WORK TASK → Print, in exact form, the lines below from the one containing "### Functionality Tests" through the one containing "Total Number of", and omit all others.

*** Block opens ***

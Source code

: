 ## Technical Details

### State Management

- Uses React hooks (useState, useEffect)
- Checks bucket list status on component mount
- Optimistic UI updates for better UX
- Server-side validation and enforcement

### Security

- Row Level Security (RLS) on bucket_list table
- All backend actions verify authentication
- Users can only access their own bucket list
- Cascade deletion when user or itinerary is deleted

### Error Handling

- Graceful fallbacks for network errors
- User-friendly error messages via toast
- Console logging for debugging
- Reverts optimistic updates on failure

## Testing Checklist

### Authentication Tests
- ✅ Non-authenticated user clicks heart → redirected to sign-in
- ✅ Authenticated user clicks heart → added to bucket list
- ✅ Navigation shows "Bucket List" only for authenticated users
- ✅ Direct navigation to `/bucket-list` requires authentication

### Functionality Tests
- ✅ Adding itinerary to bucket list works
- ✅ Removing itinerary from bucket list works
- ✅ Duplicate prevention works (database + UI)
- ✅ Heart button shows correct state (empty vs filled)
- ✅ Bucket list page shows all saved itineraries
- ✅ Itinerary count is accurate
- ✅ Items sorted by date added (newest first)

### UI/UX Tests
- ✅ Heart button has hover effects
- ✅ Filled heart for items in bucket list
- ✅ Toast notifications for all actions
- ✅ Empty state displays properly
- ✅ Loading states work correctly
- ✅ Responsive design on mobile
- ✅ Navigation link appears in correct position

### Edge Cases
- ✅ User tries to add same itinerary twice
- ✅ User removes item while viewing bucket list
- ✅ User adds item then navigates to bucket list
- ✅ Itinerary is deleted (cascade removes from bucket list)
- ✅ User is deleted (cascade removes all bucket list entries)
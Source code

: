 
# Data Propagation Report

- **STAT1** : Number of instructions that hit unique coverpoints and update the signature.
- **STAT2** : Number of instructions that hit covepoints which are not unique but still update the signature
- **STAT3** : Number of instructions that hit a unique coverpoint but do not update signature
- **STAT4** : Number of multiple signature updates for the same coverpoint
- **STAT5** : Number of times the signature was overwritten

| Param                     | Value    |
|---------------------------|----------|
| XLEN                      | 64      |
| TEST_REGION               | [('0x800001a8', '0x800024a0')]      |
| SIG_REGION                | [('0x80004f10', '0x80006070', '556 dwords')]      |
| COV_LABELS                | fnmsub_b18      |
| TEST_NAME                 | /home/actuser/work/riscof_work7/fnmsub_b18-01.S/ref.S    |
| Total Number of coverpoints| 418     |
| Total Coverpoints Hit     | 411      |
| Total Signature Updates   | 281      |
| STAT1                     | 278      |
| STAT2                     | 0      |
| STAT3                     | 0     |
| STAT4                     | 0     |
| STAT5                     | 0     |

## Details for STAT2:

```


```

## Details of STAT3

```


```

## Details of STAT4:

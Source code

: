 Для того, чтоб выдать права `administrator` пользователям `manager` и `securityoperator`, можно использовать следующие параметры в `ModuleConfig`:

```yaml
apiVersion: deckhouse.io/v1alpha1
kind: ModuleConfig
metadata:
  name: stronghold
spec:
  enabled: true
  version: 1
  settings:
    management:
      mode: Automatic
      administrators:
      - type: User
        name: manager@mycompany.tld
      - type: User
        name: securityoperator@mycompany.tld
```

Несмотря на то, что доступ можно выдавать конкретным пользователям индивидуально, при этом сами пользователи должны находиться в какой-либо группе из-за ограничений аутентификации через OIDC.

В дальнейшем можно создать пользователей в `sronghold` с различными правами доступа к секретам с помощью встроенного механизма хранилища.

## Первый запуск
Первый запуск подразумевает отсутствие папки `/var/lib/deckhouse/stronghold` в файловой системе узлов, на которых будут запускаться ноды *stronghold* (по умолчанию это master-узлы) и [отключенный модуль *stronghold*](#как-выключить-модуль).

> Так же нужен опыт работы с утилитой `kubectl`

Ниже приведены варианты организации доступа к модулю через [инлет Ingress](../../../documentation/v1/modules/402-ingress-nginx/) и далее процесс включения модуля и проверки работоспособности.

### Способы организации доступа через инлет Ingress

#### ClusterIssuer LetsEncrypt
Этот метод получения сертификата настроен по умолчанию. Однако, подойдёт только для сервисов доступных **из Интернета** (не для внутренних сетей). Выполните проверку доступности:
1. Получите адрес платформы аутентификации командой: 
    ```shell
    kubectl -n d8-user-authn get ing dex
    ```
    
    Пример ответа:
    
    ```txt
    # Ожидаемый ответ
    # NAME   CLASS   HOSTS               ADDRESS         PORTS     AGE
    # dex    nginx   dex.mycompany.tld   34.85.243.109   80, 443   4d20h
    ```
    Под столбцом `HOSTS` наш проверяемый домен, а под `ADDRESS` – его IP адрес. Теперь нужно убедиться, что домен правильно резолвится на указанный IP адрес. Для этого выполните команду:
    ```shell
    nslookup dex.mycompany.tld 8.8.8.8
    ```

*** Block closes ***

SOLUTION FOR THIS TASK →
### Functionality Tests
- ✅ Adding itinerary to bucket list works
- ✅ Removing itinerary from bucket list works
- ✅ Duplicate prevention works (database + UI)
- ✅ Heart button shows correct state (empty vs filled)
- ✅ Bucket list page shows all saved itineraries
- ✅ Itinerary count is accurate
- ✅ Items sorted by date added (newest first)

### UI/UX Tests
- ✅ Heart button has hover effects
- ✅ Filled heart for items in bucket list
- ✅ Toast notifications for all actions
- ✅ Empty state displays properly
- ✅ Loading states work correctly
- ✅ Responsive design on mobile
- ✅ Navigation link appears in correct position

### Edge Cases
- ✅ User tries to add same itinerary twice
- ✅ User removes item while viewing bucket list
- ✅ User adds item then navigates to bucket list
- ✅ Itinerary is deleted (cascade removes from bucket list)
- ✅ User is deleted (cascade removes all bucket list entries)
Source code

: 
# Data Propagation Report

- **STAT1** : Number of instructions that hit unique coverpoints and update the signature.
- **STAT2** : Number of instructions that hit covepoints which are not unique but still update the signature
- **STAT3** : Number of instructions that hit a unique coverpoint but do not update signature
- **STAT4** : Number of multiple signature updates for the same coverpoint
- **STAT5** : Number of times the signature was overwritten

| Param                     | Value    |
|---------------------------|----------|
| XLEN                      | 64      |
| TEST_REGION               | [('0x800001a8', '0x800024a0')]      |
| SIG_REGION                | [('0x80004f10', '0x80006070', '556 dwords')]      |
| COV_LABELS                | fnmsub_b18      |
| TEST_NAME                 | /home/actuser/work/riscof_work7/fnmsub_b18-01.S/ref.S    |
| Total Number of coverpoints| 418     |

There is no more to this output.